Find the line in the data below that contains "($0\le x\le1$) gives". Return that line and all the lines after it, unchanged.

•••

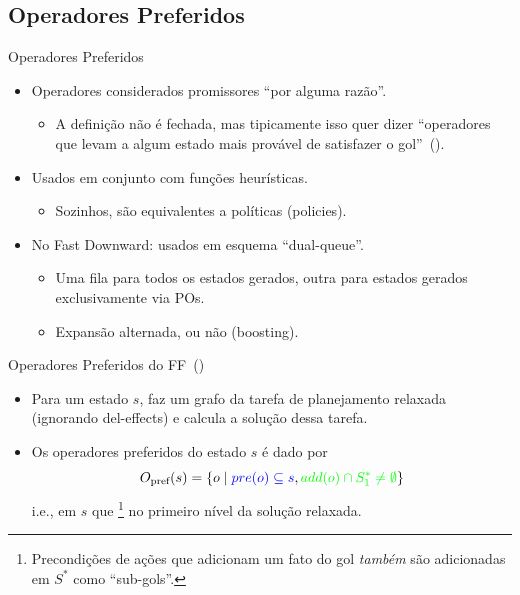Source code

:\documentclass{beamer}
\begin{document}
\subsection{Operadores Preferidos}
\begin{frame}{Operadores Preferidos}
\begin{itemize}
\item \alert{Operadores} considerados \alert{promissores} ``por alguma razão''.
    \pause
  \begin{itemize}
  \item A definição não é fechada, mas tipicamente isso quer dizer ``operadores que levam a algum estado mais provável de satisfazer o gol''~(\cite{Helmert/2006,Richter.Helmert/2009}).
  \end{itemize}
  \pause
\item Usados em conjunto com funções heurísticas.
  \begin{itemize}
  \item Sozinhos, são equivalentes a políticas (policies).
  \end{itemize}
\pause
\item No Fast Downward: usados em esquema ``\alert{dual-queue}''.
  \begin{itemize}
  \item Uma fila para todos os estados gerados, outra para \alert{estados gerados exclusivamente via POs}.
  \item Expansão alternada, ou não (\alert{boosting}).
  \end{itemize}
\end{itemize}
\end{frame}

\begin{frame}{Operadores Preferidos do FF~(\cite{Hoffmann.Nebel/2001})}
\begin{itemize}
\item Para um estado $s$, faz um grafo da tarefa de planejamento \alert{relaxada} (ignorando del-effects) e calcula a solução dessa tarefa.
\pause
\item Os operadores preferidos do estado $s$ é dado por $$O_{\text{pref}}(s) = \{o \mid {\color{blue} pre(o) \subseteq s}, {\color{green} add(o) \cap S_{1}^{*} \neq \emptyset} \}$$
i.e.,  em $s$ que \footnote{Precondições de ações que adicionam um fato do gol \emph{também} são adicionadas em $S^{*}$ como ``sub-gols''.} no primeiro nível da solução relaxada.
\end{itemize}
\end{frame}
\end{document}
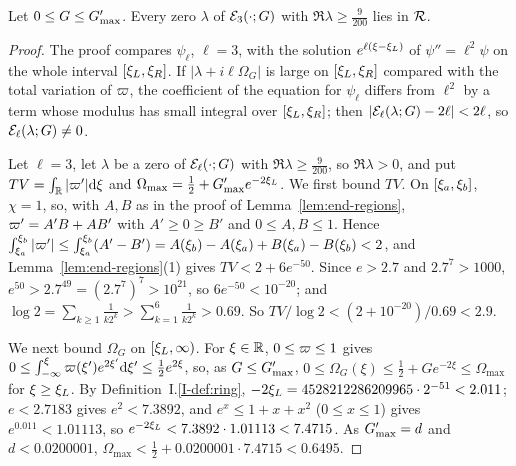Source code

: \begin{lemma}
\label{lem:apriori}
Let $0\le G\le\Gmax'$. Every zero $\lambda$ of $\Evans_3(\cdot;G)$ with
$\Re\lambda\ge\frac9{200}$ lies in $\Rect$.
\end{lemma}
\begin{proof}
The proof compares $\psi_\ell$, $\ell=3$, with the solution $e^{\ell(\xi-\xiL)}$ of
$\psi''=\ell^2\psi$ on the whole interval $[\xiL,\xiR]$. If $|\lambda+i\ell\Omega_G|$
is large on $[\xiL,\xiR]$ compared with the total variation of $\prof$, the
coefficient of the equation for $\psi_\ell$ differs from $\ell^2$ by a term whose
modulus has small integral over $[\xiL,\xiR]$; then
$|\Evans_\ell(\lambda;G)-2\ell|<2\ell$, so $\Evans_\ell(\lambda;G)\ne0$.

Let $\ell=3$, let $\lambda$ be a zero of $\Evans_\ell(\cdot;G)$ with
$\Re\lambda\ge\frac9{200}$, so $\Re\lambda>0$, and put $TV=\int_{\R}|\prof'|\dd\xi$ and
$\Omega_{\max}=\frac12+\Gmax'e^{-2\xiL}$. We first bound $TV$. On $[\xia,\xib]$, $\chi=1$, so, with $A,B$ as in the proof of
Lemma~\ref{lem:end-regions}, $\prof'=A'B+AB'$ with $A'\ge0\ge B'$ and $0\le A,B\le1$.
Hence $\int_{\xia}^{\xib}|\prof'|\le\int_{\xia}^{\xib}(A'-B')
=A(\xib)-A(\xia)+B(\xia)-B(\xib)<2$, and Lemma~\ref{lem:end-regions}(1) gives
$TV<2+6e^{-50}$. Since $e>2.7$ and $2.7^7>1000$, $e^{50}>2.7^{49}=(2.7^7)^7>10^{21}$, so
$6e^{-50}<10^{-20}$; and
$\log2=\sum_{k\ge1}\frac1{k2^k}>\sum_{k=1}^6\frac1{k2^k}>0.69$. So
$TV/\log2<(2+10^{-20})/0.69<2.9$.

We next bound $\Omega_G$ on $[\xiL,\infty)$. For $\xi\in\R$, $0\le\prof\le1$ gives
$0\le\int_{-\infty}^\xi\prof(\xi')e^{2\xi'}\dd\xi'\le\frac12e^{2\xi}$, so, as
$G\le\Gmax'$,
$0\le\Omega_G(\xi)\le\frac12+Ge^{-2\xi}\le\Omega_{\max}$ for $\xi\ge\xiL$. By
Definition~I.\ref{I-def:ring}, $-2\xiL=4528212286209965\cdot2^{-51}<2.011$; $e<2.7183$ gives $e^2<7.3892$, and
$e^x\le1+x+x^2$ ($0\le x\le1$) gives $e^{0.011}<1.01113$, so
$e^{-2\xiL}<7.3892\cdot1.01113<7.4715$. As $\Gmax'=d$ and $d<0.0200001$,
$\Omega_{\max}<\frac12+0.0200001\cdot7.4715<0.6495$.


\end{proof}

•••

## RESULT FOR THIS TASK
$e^x\le1+x+x^2$ ($0\le x\le1$) gives $e^{0.011}<1.01113$, so
$e^{-2\xiL}<7.3892\cdot1.01113<7.4715$. As $\Gmax'=d$ and $d<0.0200001$,
$\Omega_{\max}<\frac12+0.0200001\cdot7.4715<0.6495$.


\end{proof}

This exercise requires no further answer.